● Source material:

┄┄┄┄┄┄

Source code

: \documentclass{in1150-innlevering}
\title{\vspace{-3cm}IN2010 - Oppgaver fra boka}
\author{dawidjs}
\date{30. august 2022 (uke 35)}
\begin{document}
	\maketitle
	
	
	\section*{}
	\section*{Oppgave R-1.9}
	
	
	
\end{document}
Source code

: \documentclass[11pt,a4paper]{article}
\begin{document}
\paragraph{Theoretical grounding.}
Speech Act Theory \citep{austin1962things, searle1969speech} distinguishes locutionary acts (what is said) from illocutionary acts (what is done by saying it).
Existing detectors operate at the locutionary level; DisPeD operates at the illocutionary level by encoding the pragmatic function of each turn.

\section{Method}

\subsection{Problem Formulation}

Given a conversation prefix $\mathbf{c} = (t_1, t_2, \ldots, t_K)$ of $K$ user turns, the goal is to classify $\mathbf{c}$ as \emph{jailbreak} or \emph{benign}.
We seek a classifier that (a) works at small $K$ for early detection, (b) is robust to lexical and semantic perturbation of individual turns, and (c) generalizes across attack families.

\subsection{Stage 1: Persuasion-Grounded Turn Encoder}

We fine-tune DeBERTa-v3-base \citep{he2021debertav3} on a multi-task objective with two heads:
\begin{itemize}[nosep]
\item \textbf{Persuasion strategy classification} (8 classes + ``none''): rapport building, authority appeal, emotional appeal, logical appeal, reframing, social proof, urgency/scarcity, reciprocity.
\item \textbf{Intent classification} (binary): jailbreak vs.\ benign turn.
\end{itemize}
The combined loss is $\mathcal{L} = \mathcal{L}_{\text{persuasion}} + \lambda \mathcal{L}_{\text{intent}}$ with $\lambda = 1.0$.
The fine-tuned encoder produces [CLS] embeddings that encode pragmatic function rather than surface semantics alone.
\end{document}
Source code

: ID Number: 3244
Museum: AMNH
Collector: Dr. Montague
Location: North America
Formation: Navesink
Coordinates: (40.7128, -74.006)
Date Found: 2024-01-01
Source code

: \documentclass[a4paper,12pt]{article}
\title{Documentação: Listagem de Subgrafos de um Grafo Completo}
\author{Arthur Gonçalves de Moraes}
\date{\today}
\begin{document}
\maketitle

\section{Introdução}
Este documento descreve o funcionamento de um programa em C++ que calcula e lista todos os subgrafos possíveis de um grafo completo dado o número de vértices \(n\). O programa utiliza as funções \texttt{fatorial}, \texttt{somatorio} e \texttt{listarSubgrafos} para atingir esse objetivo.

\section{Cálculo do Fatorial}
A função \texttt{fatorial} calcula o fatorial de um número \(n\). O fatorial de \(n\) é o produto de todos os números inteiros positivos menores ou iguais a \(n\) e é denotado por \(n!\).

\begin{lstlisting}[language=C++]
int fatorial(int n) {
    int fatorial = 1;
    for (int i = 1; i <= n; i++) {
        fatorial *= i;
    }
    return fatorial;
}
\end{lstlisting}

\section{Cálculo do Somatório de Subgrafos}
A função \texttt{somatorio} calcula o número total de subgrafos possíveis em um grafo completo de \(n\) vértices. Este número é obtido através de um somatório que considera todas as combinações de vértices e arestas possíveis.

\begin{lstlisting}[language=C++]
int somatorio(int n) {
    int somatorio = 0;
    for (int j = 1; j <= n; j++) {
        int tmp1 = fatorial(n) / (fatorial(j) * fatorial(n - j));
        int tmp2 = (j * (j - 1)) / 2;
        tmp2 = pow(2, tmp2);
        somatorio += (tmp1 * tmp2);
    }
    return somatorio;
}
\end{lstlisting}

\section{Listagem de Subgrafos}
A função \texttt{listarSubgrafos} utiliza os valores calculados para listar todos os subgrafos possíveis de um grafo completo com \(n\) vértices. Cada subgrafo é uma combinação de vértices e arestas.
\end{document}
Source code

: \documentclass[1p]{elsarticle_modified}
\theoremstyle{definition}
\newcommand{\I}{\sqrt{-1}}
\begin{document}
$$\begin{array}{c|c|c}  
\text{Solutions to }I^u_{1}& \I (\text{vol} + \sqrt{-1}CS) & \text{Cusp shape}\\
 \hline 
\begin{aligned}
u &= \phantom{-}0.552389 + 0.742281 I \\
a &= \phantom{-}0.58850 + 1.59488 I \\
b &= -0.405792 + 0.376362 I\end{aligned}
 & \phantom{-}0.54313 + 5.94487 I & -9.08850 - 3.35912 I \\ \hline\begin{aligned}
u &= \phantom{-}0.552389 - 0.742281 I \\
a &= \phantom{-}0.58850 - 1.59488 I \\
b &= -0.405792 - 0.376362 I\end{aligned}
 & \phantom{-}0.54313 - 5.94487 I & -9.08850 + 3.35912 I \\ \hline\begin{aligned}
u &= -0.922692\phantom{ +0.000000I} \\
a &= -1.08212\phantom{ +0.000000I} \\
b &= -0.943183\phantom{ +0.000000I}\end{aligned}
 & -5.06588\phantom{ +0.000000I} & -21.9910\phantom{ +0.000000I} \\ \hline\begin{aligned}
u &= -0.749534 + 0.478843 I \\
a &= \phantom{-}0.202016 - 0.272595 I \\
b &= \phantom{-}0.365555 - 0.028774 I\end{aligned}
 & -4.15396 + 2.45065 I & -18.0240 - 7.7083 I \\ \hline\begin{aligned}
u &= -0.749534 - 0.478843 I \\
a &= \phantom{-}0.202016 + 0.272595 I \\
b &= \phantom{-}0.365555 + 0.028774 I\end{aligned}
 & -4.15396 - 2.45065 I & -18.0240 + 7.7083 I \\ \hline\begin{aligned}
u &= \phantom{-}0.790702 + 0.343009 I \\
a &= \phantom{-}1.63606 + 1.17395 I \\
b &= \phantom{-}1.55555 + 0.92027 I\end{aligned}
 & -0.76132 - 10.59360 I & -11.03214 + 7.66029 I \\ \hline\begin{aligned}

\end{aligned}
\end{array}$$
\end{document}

┄┄┄┄┄┄

● Problem details: Which lines above run from the one containing "-4.15396 + 2.45065" to the one containing "0.343009 I \\"? Give them again exactly, both ends included.

● Task solution:
 & -4.15396 + 2.45065 I & -18.0240 - 7.7083 I \\ \hline\begin{aligned}
u &= -0.749534 - 0.478843 I \\
a &= \phantom{-}0.202016 + 0.272595 I \\
b &= \phantom{-}0.365555 + 0.028774 I\end{aligned}
 & -4.15396 - 2.45065 I & -18.0240 + 7.7083 I \\ \hline\begin{aligned}
u &= \phantom{-}0.790702 + 0.343009 I \\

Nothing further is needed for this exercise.